Tune in to Rosie on the House on Saturday November 10th at 9:30AM Arizona time. Something you probably don't think of often is your #CabinetCondition. Now that it's on your mind, go check your cabinet hinges & knobs. Grab a rag also - while you're taking a close look at your #CabinetCondition scrub areas affected by hand oils.
Podcast and a summary transcript will be added to this page after the live radio broadcast.
How to Keep Cabinets Looking Clean and Handsome
Maybe you've just finished remodeling and your kitchen and bathroom look fabulous – filled with brand-new cabinets. Here are some tips on caring for those cabinets. It's good advice for maintaining stained wooden, painted, or laminated cabinets:
- Dust weekly and polish monthly with a wax-free and silicone-free polish. When polishing, use a clean soft cloth and wipe in the direction of the wood grain. Work on just a small area at a time.
- Clean up spills right after they happen. Avoid using a wet dishcloth or sponge to wipe cabinets because it may contain remnants of grease and detergent.
- Avoid cleaning with scouring pads, harsh detergents, ammonia or glass cleaner.
- Turn on the kitchen exhaust hood or range fan while cooking; fans will help reduce the amount of grease and residue and can keep your cabinets cleaner.

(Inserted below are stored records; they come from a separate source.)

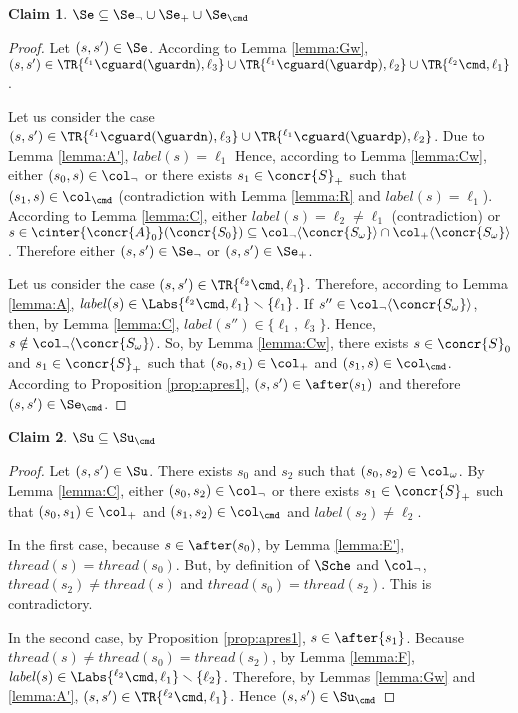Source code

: \documentclass[12pt]{article}
\let\firstunion\cup
\let\firstinter\cap
\let\cup\firstunion
\let\cap\firstinter
\renewcommand{\subset}{\subseteq}
\newcommand{\li}[1]{ {}^{\ell_{#1}}  }
\newcommand{\lbl}{\mathit{label}}
\newcommand{\thread}{\mathit{thread}}
\newtheorem{claim}{Claim}
\begin{document}
\begin{claim}\label{claim:WSe}
 \(\Se\subset\Se_{\neg}\cup\Se_{{+}}\cup\Se_{\cmd}\)
\end{claim}
\begin{proof}
 Let \((s,s')\in\Se\). According to Lemma \ref{lemma:Gw}, \((s,s')\in \TR{\li1 \cguard(\guardn),\ell_3}\cup\TR{\li1\cguard(\guardp),\ell_2}\cup\TR{\li2\cmd,\ell_1} \).
 
 Let us consider the case \((s,s')\in \TR{\li1 \cguard(\guardn),\ell_3}\cup\TR{\li1\cguard(\guardp),\ell_2}\). Due to Lemma \ref{lemma:A'}, \(\lbl(s)=\ell_1\)
 Hence, according to Lemma \ref{lemma:Cw}, either \((s_0,s)\in\col_{\neg}\) or there exists \(s_1\in\concr{S}_{+}\) such that \((s_1,s)\in \col_{\cmd}\) (contradiction with Lemma \ref{lemma:R} and \(\lbl(s)=\ell_1\)).
 According to Lemma \ref{lemma:C}, either \(\lbl(s)=\ell_2\neq\ell_1\) (contradiction) or \(s\in\cinter{\concr{A}_0}(\concr{S_0})\subset\col_{\neg}\langle\concr{S_\omega}\rangle\cap\col_{{+}}\langle\concr{S_\omega}\rangle\). Therefore either \((s,s')\in \Se_{\neg}\) or \((s,s')\in \Se_{{+}}\).

 Let us consider the case \((s,s')\in \TR{\li2\cmd,\ell_1} \). Therefore, according to Lemma \ref{lemma:A}, \(\lbl(s)\in \Labs{\li2\cmd,\ell_1}\smallsetminus\{\ell_1\} \).
If \(s''\in\col_{\neg}\langle\concr{S_{\omega}}\rangle\), then, by Lemma \ref{lemma:C}, \(\lbl(s'')\in\{\ell_1,\ell_3\}\). Hence, \(s\notin\col_{\neg}\langle\concr{S_{\omega}}\rangle\).
So, by Lemma \ref{lemma:Cw}, there exists \(s\in\concr{S}_0\) and \(s_1\in\concr{S}_{{+}}\) such that \((s_0,s_1)\in\col_{{+}}\) and \((s_1,s)\in\col_{\cmd}\). According to Proposition \ref{prop:apres1}, \((s,s')\in\after(s_1)\) and therefore \((s,s')\in\Se_{\cmd}\).
\end{proof}


\begin{claim}\label{claim:WSu}
 \(\Su\subset\Su_{\cmd}\)
\end{claim}
\begin{proof}
 Let \((s,s')\in\Su\). There exists \(s_0\) and \(s_2\) such that \((s_0,s_2)\in \col_{\omega}\).
 By Lemma \ref{lemma:C}, either \((s_0,s_2)\in\col_{\neg}\) or there exists \(s_1\in\concr{S}_{{+}}\) such that \((s_0,s_1)\in\col_{{+}}\) and \((s_1,s_2)\in\col_{\cmd}\) and \(\lbl(s_2)\neq\ell_2\).
  
  In the first case, because \(s\in\after(s_0)\), by Lemma \ref{lemma:E'}, \(\thread(s)=\thread(s_0)\). But, by definition of \(\Sche\) and \(\col_{{\neg}}\), \(\thread(s_2)\neq\thread(s)\) and \(\thread(s_0)=\thread(s_2)\). This is contradictory.
  
  In the second case, by Proposition \ref{prop:apres1}, \(s\in\after{s_1}\). Because \(\thread(s)\neq\thread(s_0)=\thread(s_2)\), by Lemma \ref{lemma:F}, \(\lbl(s)\in\Labs{\li2\cmd,\ell_1}\smallsetminus\{\ell_2\}\). Therefore, by Lemmas \ref{lemma:Gw} and \ref{lemma:A'}, \((s,s')\in\TR{\li2\cmd,\ell_1}\). Hence \((s,s')\in \Su_{\cmd}\)
\end{proof}
\end{document}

- Try to limit direct sunlight from shining constantly on your cabinets. Use blinds and curtains to shelter them at various times of the day.
- When cleaning glass cabinet doors, spray a little glass cleaner on a cloth and wipe until the glass is clean. Then dry with another cloth. Avoid getting glass cleaner on the wood or painted finish.
- Keep oven cleaner away from your cabinets. If you have a self-cleaning oven, try to shield your cabinets against the intense heat during the cleaning cycles. Some homeowners even temporarily remove doors and drawers from cabinets near the oven during the cleaning cycle.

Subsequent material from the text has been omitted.